You could not think of a reasonable way that it could be falsified.
I gave you one which you rejected.
Others too have noted that you do not understand how work in the sciences is done.
Logical fallacy: appeal to popularity.
You do not appear to understand the concept of evidence which definitely hinders your ability to post any reliable evidence.
Opinion not an argument.
This has been comments on by quite a few others.
Logical fallacy: appeal to popularity.

Bottom line: You made no argument worthy of debate in this post.
 

ecco

Veteran Member
Alan Turing, the pioneering computer scientist, referred to the ‘overwhelming’ statistical evidence for telepathy in a landmark paper on artificial intelligence.

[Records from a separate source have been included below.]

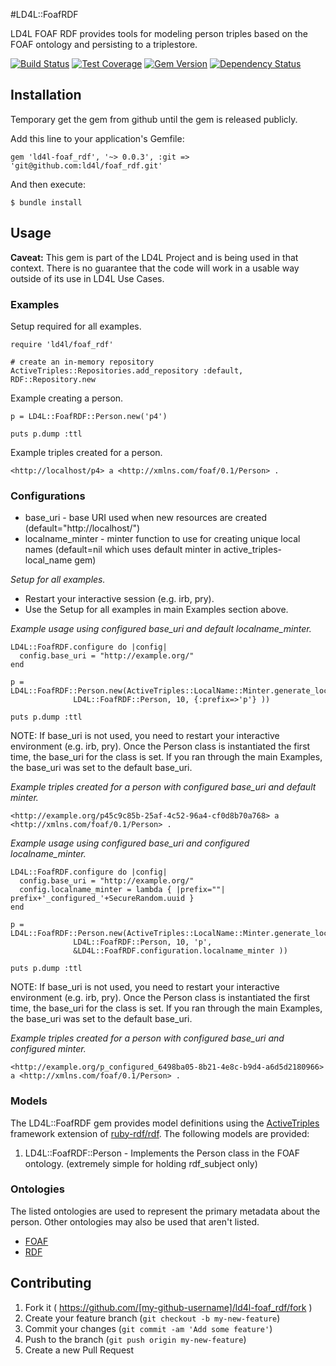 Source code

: #LD4L::FoafRDF

LD4L FOAF RDF provides tools for modeling person triples based on the FOAF ontology and persisting to a triplestore.

[![Build Status](https://travis-ci.org/ld4l/foaf_rdf.png?branch=master)](https://travis-ci.org/ld4l/foaf_rdf)
[![Test Coverage](https://img.shields.io/coveralls/ld4l/foaf_rdf.svg?branch=master)](https://coveralls.io/r/ld4l/foaf_rdf) 
[![Gem Version](https://badge.fury.io/rb/ld4l-foaf_rdf.svg)](http://badge.fury.io/rb/ld4l-foaf_rdf)
[![Dependency Status](https://www.versioneye.com/ruby/ld4l-foaf_rdf/0.0.4/badge.svg)](https://www.versioneye.com/ruby/ld4l-foaf_rdf/0.0.4)
   

## Installation

Temporary get the gem from github until the gem is released publicly.

Add this line to your application's Gemfile:

<!--    gem 'ld4l-foaf_rdf' -->
    gem 'ld4l-foaf_rdf', '~> 0.0.3', :git => 'git@github.com:ld4l/foaf_rdf.git'
    

And then execute:

    $ bundle install

<!--
Or install it yourself as:

    $ gem install ld4l-foaf_rdf
-->


## Usage

**Caveat:** This gem is part of the LD4L Project and is being used in that context.  There is no guarantee that the 
code will work in a usable way outside of its use in LD4L Use Cases.

### Examples

Setup required for all examples.
```
require 'ld4l/foaf_rdf'

# create an in-memory repository
ActiveTriples::Repositories.add_repository :default, RDF::Repository.new
```

Example creating a person.
```
p = LD4L::FoafRDF::Person.new('p4')

puts p.dump :ttl
```

Example triples created for a person.
```
<http://localhost/p4> a <http://xmlns.com/foaf/0.1/Person> .
```


### Configurations

* base_uri - base URI used when new resources are created (default="http://localhost/")
* localname_minter - minter function to use for creating unique local names (default=nil which uses default minter in active_triples-local_name gem)

*Setup for all examples.*

* Restart your interactive session (e.g. irb, pry).
* Use the Setup for all examples in main Examples section above.

*Example usage using configured base_uri and default localname_minter.*
```
LD4L::FoafRDF.configure do |config|
  config.base_uri = "http://example.org/"
end

p = LD4L::FoafRDF::Person.new(ActiveTriples::LocalName::Minter.generate_local_name(
              LD4L::FoafRDF::Person, 10, {:prefix=>'p'} ))

puts p.dump :ttl
```
NOTE: If base_uri is not used, you need to restart your interactive environment (e.g. irb, pry).  Once the 
  Person class is instantiated the first time, the base_uri for the class is set.  If you ran
  through the main Examples, the base_uri was set to the default base_uri.


*Example triples created for a person with configured base_uri and default minter.*
```
<http://example.org/p45c9c85b-25af-4c52-96a4-cf0d8b70a768> a <http://xmlns.com/foaf/0.1/Person> .
```

*Example usage using configured base_uri and configured localname_minter.*
```
LD4L::FoafRDF.configure do |config|
  config.base_uri = "http://example.org/"
  config.localname_minter = lambda { |prefix=""| prefix+'_configured_'+SecureRandom.uuid }
end

p = LD4L::FoafRDF::Person.new(ActiveTriples::LocalName::Minter.generate_local_name(
              LD4L::FoafRDF::Person, 10, 'p',
              &LD4L::FoafRDF.configuration.localname_minter ))

puts p.dump :ttl
```
NOTE: If base_uri is not used, you need to restart your interactive environment (e.g. irb, pry).  Once the 
  Person class is instantiated the first time, the base_uri for the class is set.  If you ran
  through the main Examples, the base_uri was set to the default base_uri.


*Example triples created for a person with configured base_uri and configured minter.*
```
<http://example.org/p_configured_6498ba05-8b21-4e8c-b9d4-a6d5d2180966> a <http://xmlns.com/foaf/0.1/Person> .
```


### Models

The LD4L::FoafRDF gem provides model definitions using the 
[ActiveTriples](https://github.com/ActiveTriples/ActiveTriples) framework extension of 
[ruby-rdf/rdf](https://github.com/ruby-rdf/rdf).  The following models are provided:

1. LD4L::FoafRDF::Person - Implements the Person class in the FOAF ontology.  (extremely simple for holding rdf_subject only)


### Ontologies

The listed ontologies are used to represent the primary metadata about the person.
Other ontologies may also be used that aren't listed.
 
* [FOAF](http://xmlns.com/foaf/spec/)
* [RDF](http://www.w3.org/TR/rdf-syntax-grammar/)


## Contributing

1. Fork it ( https://github.com/[my-github-username]/ld4l-foaf_rdf/fork )
2. Create your feature branch (`git checkout -b my-new-feature`)
3. Commit your changes (`git commit -am 'Add some feature'`)
4. Push to the branch (`git push origin my-new-feature`)
5. Create a new Pull Request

Here's a list of Nobel Prize winners interested in psi. Most of them are/were scientists.


Creationists and psi woosters often post quotes out of context. Your list is even worse. It doesn't show what the person said. It just shows where a person allegedly said something.

Random example:
Gerald Balfour (1853-1945), scholar, Chief Secretary for Ireland, president of the Society for Psychical Research.252

252 http://www.spr.ac.uk/page/past-presidents-parapsychology

Which links to
Page not found

Your link... Eminent People Interested in Psi | Psi Encyclopedia
...is not even on a par with a creationist link to AIG.



ETA: I just had to add this...
Santiago Ramón y Cajal (1852-1934), 1906 Nobel Prize in Physiology or Medicine, researched hypnosis and psi phenomena and wrote a book about them (destroyed during the Spanish Civil War).
How convenient - his book was destroyed. Yet we are to take someone's word for the content.
 

ecco

Veteran Member
And to you a list that includes the support of Nobel Prize winning physicists is no match for the opinions of such luminaries as James Randi?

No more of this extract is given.